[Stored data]

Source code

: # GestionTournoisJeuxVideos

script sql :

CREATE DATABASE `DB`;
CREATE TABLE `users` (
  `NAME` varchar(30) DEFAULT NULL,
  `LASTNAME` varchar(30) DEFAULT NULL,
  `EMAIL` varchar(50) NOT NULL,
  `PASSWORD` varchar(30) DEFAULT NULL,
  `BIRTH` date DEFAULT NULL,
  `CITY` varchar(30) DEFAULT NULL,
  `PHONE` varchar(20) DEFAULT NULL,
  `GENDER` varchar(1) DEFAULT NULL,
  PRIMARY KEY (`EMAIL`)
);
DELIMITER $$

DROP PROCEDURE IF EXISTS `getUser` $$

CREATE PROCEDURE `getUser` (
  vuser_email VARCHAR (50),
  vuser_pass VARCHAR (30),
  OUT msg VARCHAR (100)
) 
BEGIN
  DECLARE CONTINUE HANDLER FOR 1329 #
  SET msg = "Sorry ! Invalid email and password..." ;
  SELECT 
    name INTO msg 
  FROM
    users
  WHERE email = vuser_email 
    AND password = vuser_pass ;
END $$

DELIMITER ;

Task objective: Precisely reproduce the lines of the entries, beginning at the first and ending at the one containing "DECLARE CONTINUE HANDLER FOR 1329 #". Add nothing.

Response:
Source code

: # GestionTournoisJeuxVideos

script sql :

CREATE DATABASE `DB`;
CREATE TABLE `users` (
  `NAME` varchar(30) DEFAULT NULL,
  `LASTNAME` varchar(30) DEFAULT NULL,
  `EMAIL` varchar(50) NOT NULL,
  `PASSWORD` varchar(30) DEFAULT NULL,
  `BIRTH` date DEFAULT NULL,
  `CITY` varchar(30) DEFAULT NULL,
  `PHONE` varchar(20) DEFAULT NULL,
  `GENDER` varchar(1) DEFAULT NULL,
  PRIMARY KEY (`EMAIL`)
);
DELIMITER $$

DROP PROCEDURE IF EXISTS `getUser` $$

CREATE PROCEDURE `getUser` (
  vuser_email VARCHAR (50),
  vuser_pass VARCHAR (30),
  OUT msg VARCHAR (100)
) 
BEGIN
  DECLARE CONTINUE HANDLER FOR 1329 #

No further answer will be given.